Nowy Ruski

Gerard Depardieu został obywatelem Rosji. Dekret w tej sprawie podpisał osobiście Władimir Putin. Tak oto francuski aktor został w jednej chwili najlepiej opłacanym aktorem rosyjskim. Co przekonało Putina? Chyba to, że ojciec byłego Francuza (jak sam przyznał) słuchał swego czasu Radia Moskwa.

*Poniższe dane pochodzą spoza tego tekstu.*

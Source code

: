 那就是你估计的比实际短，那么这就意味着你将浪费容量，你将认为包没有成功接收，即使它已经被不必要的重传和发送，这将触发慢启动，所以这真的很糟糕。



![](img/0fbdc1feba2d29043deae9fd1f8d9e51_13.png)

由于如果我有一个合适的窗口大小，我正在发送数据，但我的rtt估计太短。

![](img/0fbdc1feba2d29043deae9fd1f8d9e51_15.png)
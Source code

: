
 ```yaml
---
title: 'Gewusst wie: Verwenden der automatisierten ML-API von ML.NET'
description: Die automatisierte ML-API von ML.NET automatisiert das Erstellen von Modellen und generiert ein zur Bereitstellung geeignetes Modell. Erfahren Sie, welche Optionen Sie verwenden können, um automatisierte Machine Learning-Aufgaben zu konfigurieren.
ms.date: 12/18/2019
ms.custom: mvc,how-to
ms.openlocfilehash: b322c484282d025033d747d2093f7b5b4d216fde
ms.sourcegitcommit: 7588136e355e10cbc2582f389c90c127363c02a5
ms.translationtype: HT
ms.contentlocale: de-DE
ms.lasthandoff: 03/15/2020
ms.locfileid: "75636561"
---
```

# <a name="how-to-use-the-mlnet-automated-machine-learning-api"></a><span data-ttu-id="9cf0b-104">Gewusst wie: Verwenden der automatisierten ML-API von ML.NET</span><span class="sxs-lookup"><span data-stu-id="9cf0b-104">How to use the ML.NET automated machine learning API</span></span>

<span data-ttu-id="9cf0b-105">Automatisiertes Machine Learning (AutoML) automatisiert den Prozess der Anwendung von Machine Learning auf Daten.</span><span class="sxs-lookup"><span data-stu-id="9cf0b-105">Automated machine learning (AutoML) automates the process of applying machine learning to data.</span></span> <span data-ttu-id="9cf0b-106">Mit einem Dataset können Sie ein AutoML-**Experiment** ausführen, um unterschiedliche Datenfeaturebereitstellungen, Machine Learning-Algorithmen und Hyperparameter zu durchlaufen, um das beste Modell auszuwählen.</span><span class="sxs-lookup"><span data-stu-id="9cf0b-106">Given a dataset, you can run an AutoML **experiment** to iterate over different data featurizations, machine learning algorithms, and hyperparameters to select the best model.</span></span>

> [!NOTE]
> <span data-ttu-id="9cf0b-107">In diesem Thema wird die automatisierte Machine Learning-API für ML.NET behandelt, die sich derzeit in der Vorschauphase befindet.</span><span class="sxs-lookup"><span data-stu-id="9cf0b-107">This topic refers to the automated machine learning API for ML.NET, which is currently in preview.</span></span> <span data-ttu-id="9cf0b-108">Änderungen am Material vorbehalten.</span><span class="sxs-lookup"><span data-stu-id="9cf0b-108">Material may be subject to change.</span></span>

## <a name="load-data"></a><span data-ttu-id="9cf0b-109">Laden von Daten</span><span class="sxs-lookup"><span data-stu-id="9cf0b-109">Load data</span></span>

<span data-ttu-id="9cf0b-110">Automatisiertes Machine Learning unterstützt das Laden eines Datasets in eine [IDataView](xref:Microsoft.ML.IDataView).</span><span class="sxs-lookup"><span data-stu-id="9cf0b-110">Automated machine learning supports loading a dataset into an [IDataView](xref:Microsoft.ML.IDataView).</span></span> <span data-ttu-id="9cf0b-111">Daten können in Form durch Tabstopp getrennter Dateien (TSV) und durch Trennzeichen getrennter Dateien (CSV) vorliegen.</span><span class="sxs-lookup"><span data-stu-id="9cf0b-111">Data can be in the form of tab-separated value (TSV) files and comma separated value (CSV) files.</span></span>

Depardieu pokochał Rosję przede wszystkim za podatki. 13% otwiera przed nim nowe możliwości i nowe życie. Jak na prawdziwego Rosjanina przystało będzie chyba musiał zamienić francuskie wina i sery na spirytus i suszoną rybę i to w zdecydowanie większych ilościach. Poza tym, chcąc teraz podróżować po świecie, Gerard Depardieu jako obywatel Rosji, będzie musiał starać się o wizy, w tym także o francuską. Całe szczęście, że ma już 63 lata i nie jest w wieku poborowym, więc go ominie służba w rosyjskiej armii. A szkoda, bo to podobno duże przeżycie.
Jak się okazuje fiskus ma przeogromny wpływ na miłość do ojczyzny. Nie jest to może zbyt romantyczne, ale z pełną świadomością reguluje migrację ludności. Zwłaszcza tej najbogatszej.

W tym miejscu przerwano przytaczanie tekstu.